Work instruction >>
Copy out the lines of the records below, and only those lines, from the one with "- action_send_mail" through the one with "The commits currently", exactly as they appear.

___

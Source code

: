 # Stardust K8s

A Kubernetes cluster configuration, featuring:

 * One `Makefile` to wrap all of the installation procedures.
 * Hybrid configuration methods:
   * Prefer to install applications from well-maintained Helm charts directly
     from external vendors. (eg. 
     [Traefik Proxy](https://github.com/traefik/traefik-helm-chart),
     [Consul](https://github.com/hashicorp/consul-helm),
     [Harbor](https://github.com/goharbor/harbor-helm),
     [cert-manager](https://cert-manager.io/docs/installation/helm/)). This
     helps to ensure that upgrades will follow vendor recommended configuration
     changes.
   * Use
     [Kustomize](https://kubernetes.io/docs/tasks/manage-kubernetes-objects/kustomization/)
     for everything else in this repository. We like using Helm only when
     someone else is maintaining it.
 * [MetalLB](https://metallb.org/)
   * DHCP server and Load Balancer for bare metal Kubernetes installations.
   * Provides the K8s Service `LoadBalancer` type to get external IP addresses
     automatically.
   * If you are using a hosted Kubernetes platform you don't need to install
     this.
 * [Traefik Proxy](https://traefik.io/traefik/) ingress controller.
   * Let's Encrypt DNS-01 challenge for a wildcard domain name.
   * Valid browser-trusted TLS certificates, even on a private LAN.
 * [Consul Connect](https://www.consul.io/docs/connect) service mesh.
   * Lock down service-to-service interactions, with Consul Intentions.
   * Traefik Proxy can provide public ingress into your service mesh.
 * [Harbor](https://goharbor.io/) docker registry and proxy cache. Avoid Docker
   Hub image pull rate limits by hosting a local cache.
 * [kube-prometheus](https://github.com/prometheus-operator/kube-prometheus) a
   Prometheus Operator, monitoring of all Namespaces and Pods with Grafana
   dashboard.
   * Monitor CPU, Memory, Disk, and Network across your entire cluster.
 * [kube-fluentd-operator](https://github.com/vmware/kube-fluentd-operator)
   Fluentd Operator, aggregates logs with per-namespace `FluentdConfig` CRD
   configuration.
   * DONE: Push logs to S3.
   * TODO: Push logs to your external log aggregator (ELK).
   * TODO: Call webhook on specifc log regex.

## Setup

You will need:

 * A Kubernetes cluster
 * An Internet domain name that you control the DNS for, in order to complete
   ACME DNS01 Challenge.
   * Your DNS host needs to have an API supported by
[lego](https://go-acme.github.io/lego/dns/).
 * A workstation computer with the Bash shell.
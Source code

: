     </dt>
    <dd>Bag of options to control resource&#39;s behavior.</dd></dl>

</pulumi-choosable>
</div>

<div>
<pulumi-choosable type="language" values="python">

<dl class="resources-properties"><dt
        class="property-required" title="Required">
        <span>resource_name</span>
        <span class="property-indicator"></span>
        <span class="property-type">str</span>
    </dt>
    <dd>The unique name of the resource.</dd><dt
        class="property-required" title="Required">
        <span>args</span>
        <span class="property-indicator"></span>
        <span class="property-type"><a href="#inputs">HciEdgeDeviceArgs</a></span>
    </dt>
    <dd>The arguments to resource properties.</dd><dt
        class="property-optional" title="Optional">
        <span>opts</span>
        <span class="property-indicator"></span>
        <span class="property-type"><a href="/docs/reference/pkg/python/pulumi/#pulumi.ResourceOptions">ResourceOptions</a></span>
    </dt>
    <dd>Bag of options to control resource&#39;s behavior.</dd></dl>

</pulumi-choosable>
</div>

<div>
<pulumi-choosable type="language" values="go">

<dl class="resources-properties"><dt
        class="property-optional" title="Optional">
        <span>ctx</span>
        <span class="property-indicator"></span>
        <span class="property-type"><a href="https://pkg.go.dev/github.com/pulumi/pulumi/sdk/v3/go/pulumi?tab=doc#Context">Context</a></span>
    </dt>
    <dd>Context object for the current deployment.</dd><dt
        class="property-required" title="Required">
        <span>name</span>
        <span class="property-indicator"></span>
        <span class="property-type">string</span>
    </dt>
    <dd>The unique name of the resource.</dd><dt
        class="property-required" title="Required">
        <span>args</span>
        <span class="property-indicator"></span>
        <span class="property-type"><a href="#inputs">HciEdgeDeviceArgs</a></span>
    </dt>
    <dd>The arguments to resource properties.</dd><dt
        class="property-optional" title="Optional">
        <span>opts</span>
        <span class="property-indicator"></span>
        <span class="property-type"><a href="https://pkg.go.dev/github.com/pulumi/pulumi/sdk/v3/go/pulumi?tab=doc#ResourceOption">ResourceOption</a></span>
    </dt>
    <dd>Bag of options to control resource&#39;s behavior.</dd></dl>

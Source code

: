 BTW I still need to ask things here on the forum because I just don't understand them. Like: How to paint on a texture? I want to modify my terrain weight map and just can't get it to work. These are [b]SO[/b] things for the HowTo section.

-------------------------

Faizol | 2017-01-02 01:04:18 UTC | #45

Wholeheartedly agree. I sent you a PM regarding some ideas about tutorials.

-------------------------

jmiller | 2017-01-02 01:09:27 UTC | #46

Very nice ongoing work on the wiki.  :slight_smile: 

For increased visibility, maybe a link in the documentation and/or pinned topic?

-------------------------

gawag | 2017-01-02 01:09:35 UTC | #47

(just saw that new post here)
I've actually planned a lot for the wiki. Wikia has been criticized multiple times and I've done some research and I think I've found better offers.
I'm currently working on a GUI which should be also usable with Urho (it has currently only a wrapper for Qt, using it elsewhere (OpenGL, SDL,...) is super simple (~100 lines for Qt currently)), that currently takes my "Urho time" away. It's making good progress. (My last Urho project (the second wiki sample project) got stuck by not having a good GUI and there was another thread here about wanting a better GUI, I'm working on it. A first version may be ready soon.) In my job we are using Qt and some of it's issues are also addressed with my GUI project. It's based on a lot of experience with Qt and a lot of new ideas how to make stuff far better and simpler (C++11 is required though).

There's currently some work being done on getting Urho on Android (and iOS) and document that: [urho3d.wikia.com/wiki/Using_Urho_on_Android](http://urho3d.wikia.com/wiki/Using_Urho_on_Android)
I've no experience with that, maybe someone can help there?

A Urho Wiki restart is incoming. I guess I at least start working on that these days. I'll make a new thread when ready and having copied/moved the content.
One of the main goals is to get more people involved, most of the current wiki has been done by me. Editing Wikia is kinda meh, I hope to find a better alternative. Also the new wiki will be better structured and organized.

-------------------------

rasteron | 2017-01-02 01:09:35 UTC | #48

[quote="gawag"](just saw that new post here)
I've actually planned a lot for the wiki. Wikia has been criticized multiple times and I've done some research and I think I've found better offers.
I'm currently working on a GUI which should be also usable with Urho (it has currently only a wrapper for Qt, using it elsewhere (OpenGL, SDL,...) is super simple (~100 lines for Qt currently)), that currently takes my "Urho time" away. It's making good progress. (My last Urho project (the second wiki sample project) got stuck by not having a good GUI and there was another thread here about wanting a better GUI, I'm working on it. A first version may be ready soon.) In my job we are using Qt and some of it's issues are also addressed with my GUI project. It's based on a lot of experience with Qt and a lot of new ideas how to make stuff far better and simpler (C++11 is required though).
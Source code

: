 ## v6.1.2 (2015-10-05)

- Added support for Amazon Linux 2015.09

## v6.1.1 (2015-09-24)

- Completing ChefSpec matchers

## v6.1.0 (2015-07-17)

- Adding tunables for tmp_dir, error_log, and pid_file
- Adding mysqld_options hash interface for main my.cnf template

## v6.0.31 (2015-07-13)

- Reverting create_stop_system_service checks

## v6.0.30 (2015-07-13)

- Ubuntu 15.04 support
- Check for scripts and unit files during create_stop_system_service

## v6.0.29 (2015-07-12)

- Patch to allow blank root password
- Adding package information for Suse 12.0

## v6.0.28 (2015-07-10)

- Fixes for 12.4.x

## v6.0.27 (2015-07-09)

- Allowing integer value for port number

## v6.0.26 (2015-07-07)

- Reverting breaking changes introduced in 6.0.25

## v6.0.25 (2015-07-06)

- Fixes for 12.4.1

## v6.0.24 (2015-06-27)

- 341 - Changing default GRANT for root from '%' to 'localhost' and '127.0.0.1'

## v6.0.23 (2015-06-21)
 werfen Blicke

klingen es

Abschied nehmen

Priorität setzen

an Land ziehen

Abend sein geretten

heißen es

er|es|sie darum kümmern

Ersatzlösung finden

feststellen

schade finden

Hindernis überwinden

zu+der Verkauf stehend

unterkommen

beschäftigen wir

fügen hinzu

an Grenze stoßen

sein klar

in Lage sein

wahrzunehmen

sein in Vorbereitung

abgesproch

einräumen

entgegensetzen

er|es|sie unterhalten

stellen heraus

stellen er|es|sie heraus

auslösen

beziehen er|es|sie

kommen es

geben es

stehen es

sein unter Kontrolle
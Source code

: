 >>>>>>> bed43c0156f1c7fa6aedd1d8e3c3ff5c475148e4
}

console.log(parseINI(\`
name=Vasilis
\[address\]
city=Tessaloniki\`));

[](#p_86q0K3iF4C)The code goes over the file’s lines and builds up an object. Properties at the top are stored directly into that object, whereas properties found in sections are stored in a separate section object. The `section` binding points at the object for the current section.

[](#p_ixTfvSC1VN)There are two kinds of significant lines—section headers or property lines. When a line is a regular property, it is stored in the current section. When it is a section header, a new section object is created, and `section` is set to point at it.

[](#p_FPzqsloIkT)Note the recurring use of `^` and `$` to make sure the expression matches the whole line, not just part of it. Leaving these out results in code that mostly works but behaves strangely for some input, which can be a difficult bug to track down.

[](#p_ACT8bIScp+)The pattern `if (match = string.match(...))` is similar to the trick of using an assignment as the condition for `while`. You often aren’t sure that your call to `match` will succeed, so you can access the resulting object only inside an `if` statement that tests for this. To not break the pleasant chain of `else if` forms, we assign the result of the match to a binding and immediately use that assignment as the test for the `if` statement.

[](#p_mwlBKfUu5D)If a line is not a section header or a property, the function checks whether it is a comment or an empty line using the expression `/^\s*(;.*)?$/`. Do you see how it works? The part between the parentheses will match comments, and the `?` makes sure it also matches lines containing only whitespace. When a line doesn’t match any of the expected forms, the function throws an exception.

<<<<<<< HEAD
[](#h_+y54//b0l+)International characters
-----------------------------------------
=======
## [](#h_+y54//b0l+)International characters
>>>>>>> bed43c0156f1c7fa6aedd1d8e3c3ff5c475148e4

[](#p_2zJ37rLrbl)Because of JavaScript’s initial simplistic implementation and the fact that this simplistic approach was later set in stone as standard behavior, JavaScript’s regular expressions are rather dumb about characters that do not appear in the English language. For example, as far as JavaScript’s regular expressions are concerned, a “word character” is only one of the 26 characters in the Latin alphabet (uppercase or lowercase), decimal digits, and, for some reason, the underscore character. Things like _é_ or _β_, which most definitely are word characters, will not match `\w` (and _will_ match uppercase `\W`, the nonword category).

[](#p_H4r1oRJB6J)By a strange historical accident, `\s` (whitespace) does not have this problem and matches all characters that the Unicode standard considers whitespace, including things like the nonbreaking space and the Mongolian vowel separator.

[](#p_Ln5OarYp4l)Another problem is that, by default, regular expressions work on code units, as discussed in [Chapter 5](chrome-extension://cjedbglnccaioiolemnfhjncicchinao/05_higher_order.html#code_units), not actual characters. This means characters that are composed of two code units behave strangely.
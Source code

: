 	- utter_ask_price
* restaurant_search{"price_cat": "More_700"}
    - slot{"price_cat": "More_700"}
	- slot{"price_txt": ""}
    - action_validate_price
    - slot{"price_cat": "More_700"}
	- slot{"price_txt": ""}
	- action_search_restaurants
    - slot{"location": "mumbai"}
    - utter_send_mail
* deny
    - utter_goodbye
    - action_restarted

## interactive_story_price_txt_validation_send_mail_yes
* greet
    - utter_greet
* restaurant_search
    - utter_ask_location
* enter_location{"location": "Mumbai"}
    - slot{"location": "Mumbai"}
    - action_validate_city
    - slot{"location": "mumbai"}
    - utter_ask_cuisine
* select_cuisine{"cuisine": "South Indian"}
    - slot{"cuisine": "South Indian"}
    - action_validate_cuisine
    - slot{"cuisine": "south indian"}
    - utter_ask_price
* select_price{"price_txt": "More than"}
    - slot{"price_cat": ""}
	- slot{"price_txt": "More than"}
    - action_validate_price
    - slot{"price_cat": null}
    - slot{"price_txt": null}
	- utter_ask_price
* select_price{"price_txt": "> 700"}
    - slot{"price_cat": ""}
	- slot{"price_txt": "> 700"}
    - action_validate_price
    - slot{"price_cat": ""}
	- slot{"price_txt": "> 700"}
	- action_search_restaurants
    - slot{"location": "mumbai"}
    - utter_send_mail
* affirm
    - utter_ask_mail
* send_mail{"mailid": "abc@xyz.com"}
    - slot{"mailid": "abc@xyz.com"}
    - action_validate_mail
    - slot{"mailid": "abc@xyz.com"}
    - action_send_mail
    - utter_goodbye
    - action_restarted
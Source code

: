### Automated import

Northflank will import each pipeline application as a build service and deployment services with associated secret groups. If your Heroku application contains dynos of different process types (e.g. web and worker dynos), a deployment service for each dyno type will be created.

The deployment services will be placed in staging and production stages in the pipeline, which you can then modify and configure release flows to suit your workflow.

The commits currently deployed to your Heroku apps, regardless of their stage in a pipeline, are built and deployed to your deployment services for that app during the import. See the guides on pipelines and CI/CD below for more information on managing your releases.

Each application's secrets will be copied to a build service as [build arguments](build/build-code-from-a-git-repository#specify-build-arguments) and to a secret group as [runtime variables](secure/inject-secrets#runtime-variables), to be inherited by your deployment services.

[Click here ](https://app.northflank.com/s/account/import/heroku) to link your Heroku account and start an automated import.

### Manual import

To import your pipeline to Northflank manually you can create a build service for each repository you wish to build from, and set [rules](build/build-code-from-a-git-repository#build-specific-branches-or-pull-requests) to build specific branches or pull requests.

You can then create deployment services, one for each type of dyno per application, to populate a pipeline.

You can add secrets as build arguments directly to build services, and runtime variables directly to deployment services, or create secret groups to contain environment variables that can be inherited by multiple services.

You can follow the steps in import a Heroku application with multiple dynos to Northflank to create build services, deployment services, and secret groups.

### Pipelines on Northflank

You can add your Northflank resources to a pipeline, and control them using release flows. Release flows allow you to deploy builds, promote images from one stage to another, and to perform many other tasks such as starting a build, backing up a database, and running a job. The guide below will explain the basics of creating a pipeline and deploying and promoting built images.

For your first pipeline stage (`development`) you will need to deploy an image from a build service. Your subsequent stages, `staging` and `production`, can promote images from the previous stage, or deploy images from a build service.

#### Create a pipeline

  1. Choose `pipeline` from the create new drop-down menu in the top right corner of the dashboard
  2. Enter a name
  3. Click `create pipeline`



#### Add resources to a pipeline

___

Answer box >>
    - action_send_mail
    - utter_goodbye
    - action_restarted
Source code

:### Automated import

Northflank will import each pipeline application as a build service and deployment services with associated secret groups. If your Heroku application contains dynos of different process types (e.g. web and worker dynos), a deployment service for each dyno type will be created.

The deployment services will be placed in staging and production stages in the pipeline, which you can then modify and configure release flows to suit your workflow.

The commits currently deployed to your Heroku apps, regardless of their stage in a pipeline, are built and deployed to your deployment services for that app during the import. See the guides on pipelines and CI/CD below for more information on managing your releases.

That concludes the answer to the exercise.